▶ **Task to carry out**
Once the line with "视图加载提示框:<a hre" is found in the entries below, print it and each following line exactly, stopping after the line with "##第三方社交与社交分享"; print nothing else.

Collected data:
----------------
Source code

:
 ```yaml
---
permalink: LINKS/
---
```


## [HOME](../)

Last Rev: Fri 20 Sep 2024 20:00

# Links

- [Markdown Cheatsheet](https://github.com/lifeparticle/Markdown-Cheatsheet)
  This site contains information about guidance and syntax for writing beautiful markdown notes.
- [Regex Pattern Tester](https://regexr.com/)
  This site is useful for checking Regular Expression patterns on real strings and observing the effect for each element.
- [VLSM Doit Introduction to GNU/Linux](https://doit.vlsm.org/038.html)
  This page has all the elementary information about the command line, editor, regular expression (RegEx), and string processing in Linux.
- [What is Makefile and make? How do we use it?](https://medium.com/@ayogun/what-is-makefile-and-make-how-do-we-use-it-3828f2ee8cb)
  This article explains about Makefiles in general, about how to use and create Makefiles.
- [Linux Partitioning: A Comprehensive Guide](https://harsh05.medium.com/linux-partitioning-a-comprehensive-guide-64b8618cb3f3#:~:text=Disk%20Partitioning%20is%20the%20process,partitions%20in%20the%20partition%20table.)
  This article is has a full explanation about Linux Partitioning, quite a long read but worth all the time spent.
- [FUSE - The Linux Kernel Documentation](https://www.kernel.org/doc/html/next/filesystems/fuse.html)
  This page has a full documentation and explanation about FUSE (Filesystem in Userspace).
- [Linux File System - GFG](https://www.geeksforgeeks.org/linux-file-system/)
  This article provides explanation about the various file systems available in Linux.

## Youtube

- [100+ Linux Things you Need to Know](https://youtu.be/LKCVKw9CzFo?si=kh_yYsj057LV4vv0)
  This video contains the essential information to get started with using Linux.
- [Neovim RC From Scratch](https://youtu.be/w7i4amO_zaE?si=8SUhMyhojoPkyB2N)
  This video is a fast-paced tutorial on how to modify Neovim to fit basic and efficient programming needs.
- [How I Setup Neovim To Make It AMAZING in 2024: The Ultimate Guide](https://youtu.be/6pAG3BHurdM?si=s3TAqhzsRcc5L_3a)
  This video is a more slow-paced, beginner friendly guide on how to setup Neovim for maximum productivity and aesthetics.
----------------
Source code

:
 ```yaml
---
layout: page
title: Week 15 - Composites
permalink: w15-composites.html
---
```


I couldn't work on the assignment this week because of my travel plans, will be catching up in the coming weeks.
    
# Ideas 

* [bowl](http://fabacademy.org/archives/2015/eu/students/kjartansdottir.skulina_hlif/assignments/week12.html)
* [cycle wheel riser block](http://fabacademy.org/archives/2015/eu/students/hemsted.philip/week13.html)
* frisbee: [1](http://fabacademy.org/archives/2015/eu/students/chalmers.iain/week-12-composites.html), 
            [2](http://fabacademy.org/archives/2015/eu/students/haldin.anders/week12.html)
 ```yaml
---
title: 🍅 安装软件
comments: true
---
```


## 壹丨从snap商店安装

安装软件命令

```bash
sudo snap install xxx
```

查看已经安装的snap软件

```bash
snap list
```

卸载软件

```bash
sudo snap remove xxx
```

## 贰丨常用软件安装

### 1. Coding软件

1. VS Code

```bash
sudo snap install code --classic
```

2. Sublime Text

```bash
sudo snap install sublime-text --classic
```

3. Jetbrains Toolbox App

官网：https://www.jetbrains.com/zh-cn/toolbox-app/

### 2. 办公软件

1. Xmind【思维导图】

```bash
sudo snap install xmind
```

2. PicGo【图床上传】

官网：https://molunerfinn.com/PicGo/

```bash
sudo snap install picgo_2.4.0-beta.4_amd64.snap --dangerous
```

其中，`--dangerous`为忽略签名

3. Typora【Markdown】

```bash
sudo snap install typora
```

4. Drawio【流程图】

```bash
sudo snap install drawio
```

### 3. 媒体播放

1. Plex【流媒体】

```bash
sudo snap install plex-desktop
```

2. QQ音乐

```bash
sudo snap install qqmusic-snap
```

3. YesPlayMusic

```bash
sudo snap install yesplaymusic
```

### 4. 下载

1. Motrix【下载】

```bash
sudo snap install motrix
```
----------------
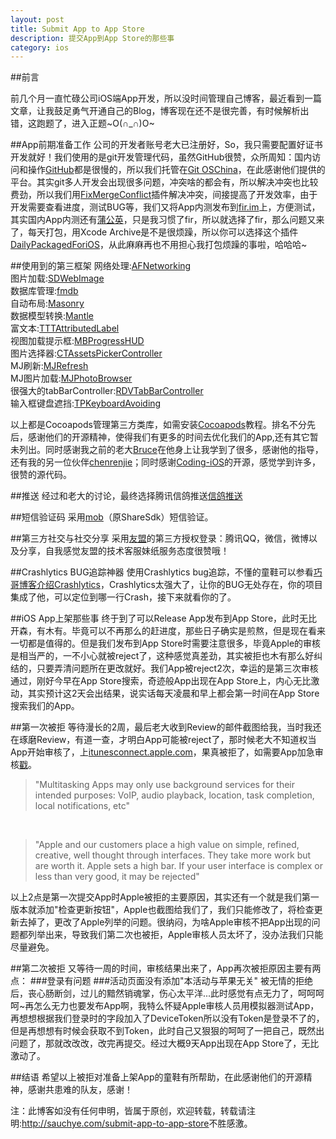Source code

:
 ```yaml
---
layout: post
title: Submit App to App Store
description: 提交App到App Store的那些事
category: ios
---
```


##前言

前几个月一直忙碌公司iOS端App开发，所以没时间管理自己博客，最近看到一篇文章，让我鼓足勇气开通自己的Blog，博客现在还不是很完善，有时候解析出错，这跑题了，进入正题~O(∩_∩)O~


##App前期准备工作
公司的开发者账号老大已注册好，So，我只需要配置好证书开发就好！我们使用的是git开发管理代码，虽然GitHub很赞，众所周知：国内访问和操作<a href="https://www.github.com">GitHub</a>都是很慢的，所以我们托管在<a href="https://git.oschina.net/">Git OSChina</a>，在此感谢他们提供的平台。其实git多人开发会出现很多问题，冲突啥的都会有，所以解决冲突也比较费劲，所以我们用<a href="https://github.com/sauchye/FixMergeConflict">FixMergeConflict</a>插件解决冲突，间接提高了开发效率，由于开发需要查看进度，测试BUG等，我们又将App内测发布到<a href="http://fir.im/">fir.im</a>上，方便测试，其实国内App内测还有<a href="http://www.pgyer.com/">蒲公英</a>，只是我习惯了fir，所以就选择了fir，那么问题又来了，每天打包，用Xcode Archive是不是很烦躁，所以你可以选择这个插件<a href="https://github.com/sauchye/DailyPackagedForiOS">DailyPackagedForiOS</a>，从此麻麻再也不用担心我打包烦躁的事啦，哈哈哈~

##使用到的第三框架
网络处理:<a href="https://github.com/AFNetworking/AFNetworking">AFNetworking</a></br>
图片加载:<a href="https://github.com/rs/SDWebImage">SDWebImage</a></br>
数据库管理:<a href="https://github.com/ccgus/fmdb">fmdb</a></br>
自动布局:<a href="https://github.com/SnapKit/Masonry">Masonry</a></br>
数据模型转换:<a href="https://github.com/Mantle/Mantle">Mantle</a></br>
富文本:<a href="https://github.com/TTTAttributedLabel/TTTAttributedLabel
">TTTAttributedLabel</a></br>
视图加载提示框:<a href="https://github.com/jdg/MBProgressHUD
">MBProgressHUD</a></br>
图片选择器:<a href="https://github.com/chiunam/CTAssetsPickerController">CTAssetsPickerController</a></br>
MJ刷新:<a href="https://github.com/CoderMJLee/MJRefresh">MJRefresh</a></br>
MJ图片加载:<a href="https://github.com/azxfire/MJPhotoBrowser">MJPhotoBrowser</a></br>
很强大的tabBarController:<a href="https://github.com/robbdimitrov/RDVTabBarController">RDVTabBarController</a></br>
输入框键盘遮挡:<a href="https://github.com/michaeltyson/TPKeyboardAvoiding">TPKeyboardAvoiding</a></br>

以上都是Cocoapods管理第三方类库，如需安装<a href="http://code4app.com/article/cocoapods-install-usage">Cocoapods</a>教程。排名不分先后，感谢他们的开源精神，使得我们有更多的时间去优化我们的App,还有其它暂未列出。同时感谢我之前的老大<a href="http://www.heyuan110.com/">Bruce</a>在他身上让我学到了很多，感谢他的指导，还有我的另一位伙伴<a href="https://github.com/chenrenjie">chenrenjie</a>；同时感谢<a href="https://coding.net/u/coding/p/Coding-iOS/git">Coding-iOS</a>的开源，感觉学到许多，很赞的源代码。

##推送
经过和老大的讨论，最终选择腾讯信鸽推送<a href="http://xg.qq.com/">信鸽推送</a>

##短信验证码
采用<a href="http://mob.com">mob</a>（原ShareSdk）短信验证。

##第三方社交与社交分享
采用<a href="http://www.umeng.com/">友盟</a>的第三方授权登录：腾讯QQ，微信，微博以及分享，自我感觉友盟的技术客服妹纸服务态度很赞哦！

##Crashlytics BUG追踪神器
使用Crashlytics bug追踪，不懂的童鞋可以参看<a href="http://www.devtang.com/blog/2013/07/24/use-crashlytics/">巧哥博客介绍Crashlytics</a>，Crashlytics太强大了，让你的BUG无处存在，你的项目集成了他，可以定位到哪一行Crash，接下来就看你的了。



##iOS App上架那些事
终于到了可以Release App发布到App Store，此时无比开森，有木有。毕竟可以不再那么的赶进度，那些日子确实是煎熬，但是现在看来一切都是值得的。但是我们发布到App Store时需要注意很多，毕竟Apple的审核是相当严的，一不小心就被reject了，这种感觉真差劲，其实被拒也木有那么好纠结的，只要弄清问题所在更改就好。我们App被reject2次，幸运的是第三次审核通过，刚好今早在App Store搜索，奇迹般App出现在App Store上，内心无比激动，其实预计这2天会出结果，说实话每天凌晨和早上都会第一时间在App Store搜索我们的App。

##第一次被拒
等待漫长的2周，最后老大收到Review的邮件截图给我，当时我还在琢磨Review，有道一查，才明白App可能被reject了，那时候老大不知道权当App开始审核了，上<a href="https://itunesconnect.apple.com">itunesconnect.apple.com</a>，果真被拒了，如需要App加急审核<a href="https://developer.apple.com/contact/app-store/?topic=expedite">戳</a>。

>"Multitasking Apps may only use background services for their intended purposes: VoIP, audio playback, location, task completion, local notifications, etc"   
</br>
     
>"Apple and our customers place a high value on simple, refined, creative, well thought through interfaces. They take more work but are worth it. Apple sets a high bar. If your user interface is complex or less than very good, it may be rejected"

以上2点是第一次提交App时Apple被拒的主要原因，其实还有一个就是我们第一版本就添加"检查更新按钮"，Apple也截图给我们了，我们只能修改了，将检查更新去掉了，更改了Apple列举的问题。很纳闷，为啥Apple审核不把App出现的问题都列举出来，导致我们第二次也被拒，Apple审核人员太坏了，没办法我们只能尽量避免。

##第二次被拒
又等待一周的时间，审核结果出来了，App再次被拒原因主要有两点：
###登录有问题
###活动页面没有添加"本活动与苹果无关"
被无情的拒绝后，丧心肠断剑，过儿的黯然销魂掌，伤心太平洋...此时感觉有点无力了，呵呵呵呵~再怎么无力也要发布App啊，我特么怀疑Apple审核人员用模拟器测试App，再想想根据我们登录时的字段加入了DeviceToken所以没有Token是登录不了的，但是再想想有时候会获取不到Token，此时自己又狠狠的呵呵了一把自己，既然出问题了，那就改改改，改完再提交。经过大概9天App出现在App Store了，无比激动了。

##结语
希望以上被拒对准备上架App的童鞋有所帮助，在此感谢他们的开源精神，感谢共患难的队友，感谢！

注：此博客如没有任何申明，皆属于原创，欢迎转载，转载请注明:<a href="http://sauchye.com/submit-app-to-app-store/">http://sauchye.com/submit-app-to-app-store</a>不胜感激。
----------------
▶ **Exercise output**
视图加载提示框:<a href="https://github.com/jdg/MBProgressHUD
">MBProgressHUD</a></br>
图片选择器:<a href="https://github.com/chiunam/CTAssetsPickerController">CTAssetsPickerController</a></br>
MJ刷新:<a href="https://github.com/CoderMJLee/MJRefresh">MJRefresh</a></br>
MJ图片加载:<a href="https://github.com/azxfire/MJPhotoBrowser">MJPhotoBrowser</a></br>
很强大的tabBarController:<a href="https://github.com/robbdimitrov/RDVTabBarController">RDVTabBarController</a></br>
输入框键盘遮挡:<a href="https://github.com/michaeltyson/TPKeyboardAvoiding">TPKeyboardAvoiding</a></br>

以上都是Cocoapods管理第三方类库，如需安装<a href="http://code4app.com/article/cocoapods-install-usage">Cocoapods</a>教程。排名不分先后，感谢他们的开源精神，使得我们有更多的时间去优化我们的App,还有其它暂未列出。同时感谢我之前的老大<a href="http://www.heyuan110.com/">Bruce</a>在他身上让我学到了很多，感谢他的指导，还有我的另一位伙伴<a href="https://github.com/chenrenjie">chenrenjie</a>；同时感谢<a href="https://coding.net/u/coding/p/Coding-iOS/git">Coding-iOS</a>的开源，感觉学到许多，很赞的源代码。

##推送
经过和老大的讨论，最终选择腾讯信鸽推送<a href="http://xg.qq.com/">信鸽推送</a>

##短信验证码
采用<a href="http://mob.com">mob</a>（原ShareSdk）短信验证。

##第三方社交与社交分享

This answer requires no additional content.